[Opening Extracted material section]

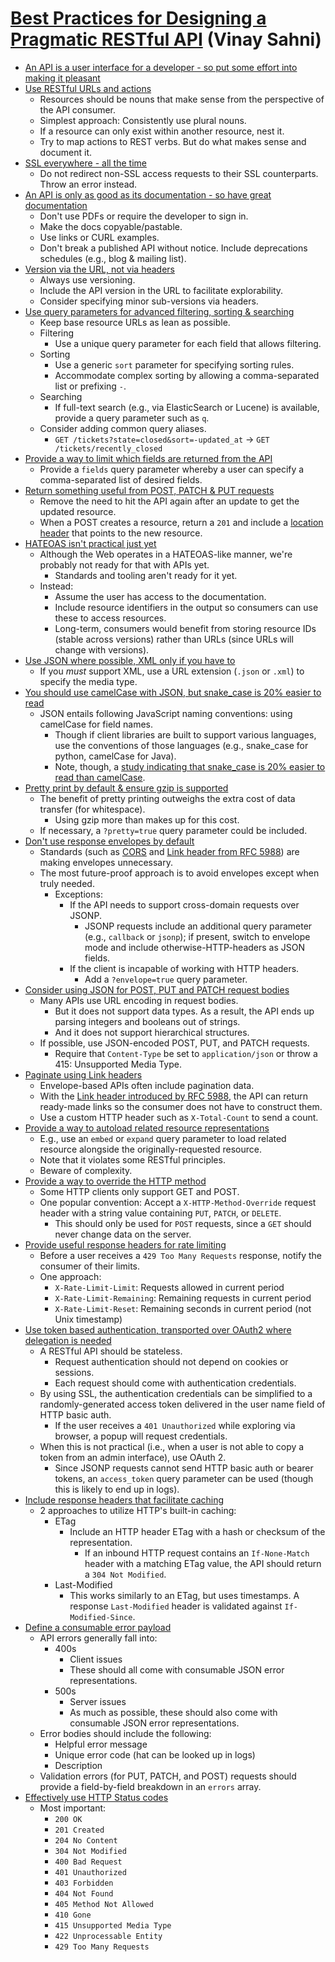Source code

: # [Best Practices for Designing a Pragmatic RESTful API](https://www.vinaysahni.com/best-practices-for-a-pragmatic-restful-api) (Vinay Sahni)

- [An API is a user interface for a developer - so put some effort into making it pleasant](https://www.vinaysahni.com/best-practices-for-a-pragmatic-restful-api#requirements)
- [Use RESTful URLs and actions](https://www.vinaysahni.com/best-practices-for-a-pragmatic-restful-api#restful)
  - Resources should be nouns that make sense from the perspective of the API consumer.
  - Simplest approach: Consistently use plural nouns.
  - If a resource can only exist within another resource, nest it.
  - Try to map actions to REST verbs. But do what makes sense and document it.
- [SSL everywhere - all the time](https://www.vinaysahni.com/best-practices-for-a-pragmatic-restful-api#ssl)
  - Do not redirect non-SSL access requests to their SSL counterparts. Throw an error instead.
- [An API is only as good as its documentation - so have great documentation](https://www.vinaysahni.com/best-practices-for-a-pragmatic-restful-api#docs)
  - Don't use PDFs or require the developer to sign in.
  - Make the docs copyable/pastable.
  - Use links or CURL examples.
  - Don't break a published API without notice. Include deprecations schedules (e.g., blog & mailing list).
- [Version via the URL, not via headers](https://www.vinaysahni.com/best-practices-for-a-pragmatic-restful-api#versioning)
  - Always use versioning.
  - Include the API version in the URL to facilitate explorability.
  - Consider specifying minor sub-versions via headers.
- [Use query parameters for advanced filtering, sorting & searching](https://www.vinaysahni.com/best-practices-for-a-pragmatic-restful-api#advanced-queries)
  - Keep base resource URLs as lean as possible.
  - Filtering
    - Use a unique query parameter for each field that allows filtering.
  - Sorting
    - Use a generic `sort` parameter for specifying sorting rules.
    - Accommodate complex sorting by allowing a comma-separated list or prefixing `-`.
  - Searching
    - If full-text search (e.g., via ElasticSearch or Lucene) is available, provide a query parameter such as `q`.
  - Consider adding common query aliases.
    - `GET /tickets?state=closed&sort=-updated_at` &rarr; `GET /tickets/recently_closed`
- [Provide a way to limit which fields are returned from the API](https://www.vinaysahni.com/best-practices-for-a-pragmatic-restful-api#limiting-fields)
  - Provide a `fields` query parameter whereby a user can specify a comma-separated list of desired fields.
- [Return something useful from POST, PATCH & PUT requests](https://www.vinaysahni.com/best-practices-for-a-pragmatic-restful-api#useful-post-responses)
  - Remove the need to hit the API again after an update to get the updated resource.
  - When a POST creates a resource, return a `201` and include a [location header](https://www.w3.org/Protocols/rfc2616/rfc2616-sec14.html#sec14.30) that points to the new resource.
- [HATEOAS isn't practical just yet](https://www.vinaysahni.com/best-practices-for-a-pragmatic-restful-api#hateoas)
  - Although the Web operates in a HATEOAS-like manner, we're probably not ready for that with APIs yet.
    - Standards and tooling aren't ready for it yet.
  - Instead:
    - Assume the user has access to the documentation.
    - Include resource identifiers in the output so consumers can use these to access resources.
    - Long-term, consumers would benefit from storing resource IDs (stable across versions) rather than URLs (since URLs will change with versions).
- [Use JSON where possible, XML only if you have to](https://www.vinaysahni.com/best-practices-for-a-pragmatic-restful-api#json-responses)
  - If you *must* support XML, use a URL extension (`.json` or `.xml`) to specify the media type.
- [You should use camelCase with JSON, but snake_case is 20% easier to read](https://www.vinaysahni.com/best-practices-for-a-pragmatic-restful-api#snake-vs-camel)
  - JSON entails following JavaScript naming conventions: using camelCase for field names.
    - Though if client libraries are built to support various languages, use the conventions of those languages (e.g., snake_case for python, camelCase for Java).
    - Note, though, a [study indicating that snake_case is 20% easier to read than camelCase](http://ieeexplore.ieee.org/xpl/articleDetails.jsp?tp=&arnumber=5521745).
- [Pretty print by default & ensure gzip is supported](https://www.vinaysahni.com/best-practices-for-a-pragmatic-restful-api#pretty-print-gzip)
  - The benefit of pretty printing outweighs the extra cost of data transfer (for whitespace).
    - Using gzip more than makes up for this cost.
  - If necessary, a `?pretty=true` query parameter could be included.
- [Don't use response envelopes by default](https://www.vinaysahni.com/best-practices-for-a-pragmatic-restful-api#envelope)
  - Standards (such as [CORS](https://www.w3.org/TR/cors/) and [Link header from RFC 5988](https://tools.ietf.org/html/rfc5988#page-6)) are making envelopes unnecessary.
  - The most future-proof approach is to avoid envelopes except when truly needed.
    - Exceptions:
      - If the API needs to support cross-domain requests over JSONP.
        - JSONP requests include an additional query parameter (e.g., `callback` or `jsonp`); if present, switch to envelope mode and include otherwise-HTTP-headers as JSON fields.
      - If the client is incapable of working with HTTP headers.
        - Add a `?envelope=true` query parameter.
- [Consider using JSON for POST, PUT and PATCH request bodies](https://www.vinaysahni.com/best-practices-for-a-pragmatic-restful-api#json-requests)
  - Many APIs use URL encoding in request bodies.
    - But it does not support data types. As a result, the API ends up parsing integers and booleans out of strings.
    - And it does not support hierarchical structures.
  - If possible, use JSON-encoded POST, PUT, and PATCH requests.
    - Require that `Content-Type` be set to `application/json` or throw a 415: Unsupported Media Type.
- [Paginate using Link headers](https://www.vinaysahni.com/best-practices-for-a-pragmatic-restful-api#pagination)
  - Envelope-based APIs often include pagination data.
  - With the [Link header introduced by RFC 5988](http://tools.ietf.org/html/rfc5988#page-6), the API can return ready-made links so the consumer does not have to construct them.
  - Use a custom HTTP header such as `X-Total-Count` to send a count.
- [Provide a way to autoload related resource representations](https://www.vinaysahni.com/best-practices-for-a-pragmatic-restful-api#autoloading)
  - E.g., use an `embed` or `expand` query parameter to load related resource alongside the originally-requested resource.
  - Note that it violates some RESTful principles.
  - Beware of complexity.
- [Provide a way to override the HTTP method](https://www.vinaysahni.com/best-practices-for-a-pragmatic-restful-api#method-override)
  - Some HTTP clients only support GET and POST.
  - One popular convention: Accept a `X-HTTP-Method-Override` request header with a string value containing `PUT`, `PATCH`, or `DELETE`.
    - This should only be used for `POST` requests, since a `GET` should never change data on the server.
- [Provide useful response headers for rate limiting](https://www.vinaysahni.com/best-practices-for-a-pragmatic-restful-api#rate-limiting)
  - Before a user receives a `429 Too Many Requests` response, notify the consumer of their limits.
  - One approach:
    - `X-Rate-Limit-Limit`: Requests allowed in current period
    - `X-Rate-Limit-Remaining`: Remaining requests in current period
    - `X-Rate-Limit-Reset`: Remaining seconds in current period (not Unix timestamp)
- [Use token based authentication, transported over OAuth2 where delegation is needed](https://www.vinaysahni.com/best-practices-for-a-pragmatic-restful-api#authentication)
  - A RESTful API should be stateless.
    - Request authentication should not depend on cookies or sessions.
    - Each request should come with authentication credentials.
  - By using SSL, the authentication credentials can be simplified to a randomly-generated access token delivered in the user name field of HTTP basic auth.
    - If the user receives a `401 Unauthorized` while exploring via browser, a popup will request credentials.
  - When this is not practical (i.e., when a user is not able to copy a token from an admin interface), use OAuth 2.
    - Since JSONP requests cannot send HTTP basic auth or bearer tokens, an `access_token` query parameter can be used (though this is likely to end up in logs).
- [Include response headers that facilitate caching](https://www.vinaysahni.com/best-practices-for-a-pragmatic-restful-api#caching)
  - 2 approaches to utilize HTTP's built-in caching:
    - ETag
      - Include an HTTP header ETag with a hash or checksum of the representation.
        - If an inbound HTTP request contains an `If-None-Match` header with a matching ETag value, the API should return a `304 Not Modified`.
    - Last-Modified
      - This works similarly to an ETag, but uses timestamps. A response `Last-Modified` header is validated against `If-Modified-Since`.
- [Define a consumable error payload](https://www.vinaysahni.com/best-practices-for-a-pragmatic-restful-api#errors)
  - API errors generally fall into:
    - 400s
      - Client issues
      - These should all come with consumable JSON error representations.
    - 500s
      - Server issues
      - As much as possible, these should also come with consumable JSON error representations.
  - Error bodies should include the following:
    - Helpful error message
    - Unique error code (hat can be looked up in logs)
    - Description
  - Validation errors (for PUT, PATCH, and POST) requests should provide a field-by-field breakdown in an `errors` array.
- [Effectively use HTTP Status codes](https://www.vinaysahni.com/best-practices-for-a-pragmatic-restful-api#http-status)
  - Most important:
    - `200 OK`
    - `201 Created`
    - `204 No Content`
    - `304 Not Modified`
    - `400 Bad Request`
    - `401 Unauthorized`
    - `403 Forbidden`
    - `404 Not Found`
    - `405 Method Not Allowed`
    - `410 Gone`
    - `415 Unsupported Media Type`
    - `422 Unprocessable Entity`
    - `429 Too Many Requests`
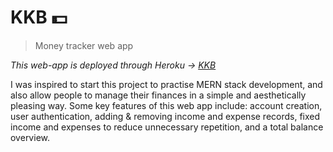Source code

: # KKB 💵
> Money tracker web app

*This web-app is deployed through Heroku -> [KKB](https://kkb-app.herokuapp.com/)*

I was inspired to start this project to practise MERN stack development, and also allow people to manage their finances in a simple and aesthetically pleasing way. Some key features of this web app include: account creation, user authentication, adding & removing income and expense records, fixed income and expenses to reduce unnecessary repetition, and a total balance overview.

[Closing Extracted material section]

* **Exercise goal**
Repeat the entries above verbatim, but only from the line that has "- Use a unique" down to the line that has "- Searching", inclusive.

* **Written answer**
    - Use a unique query parameter for each field that allows filtering.
  - Sorting
    - Use a generic `sort` parameter for specifying sorting rules.
    - Accommodate complex sorting by allowing a comma-separated list or prefixing `-`.
  - Searching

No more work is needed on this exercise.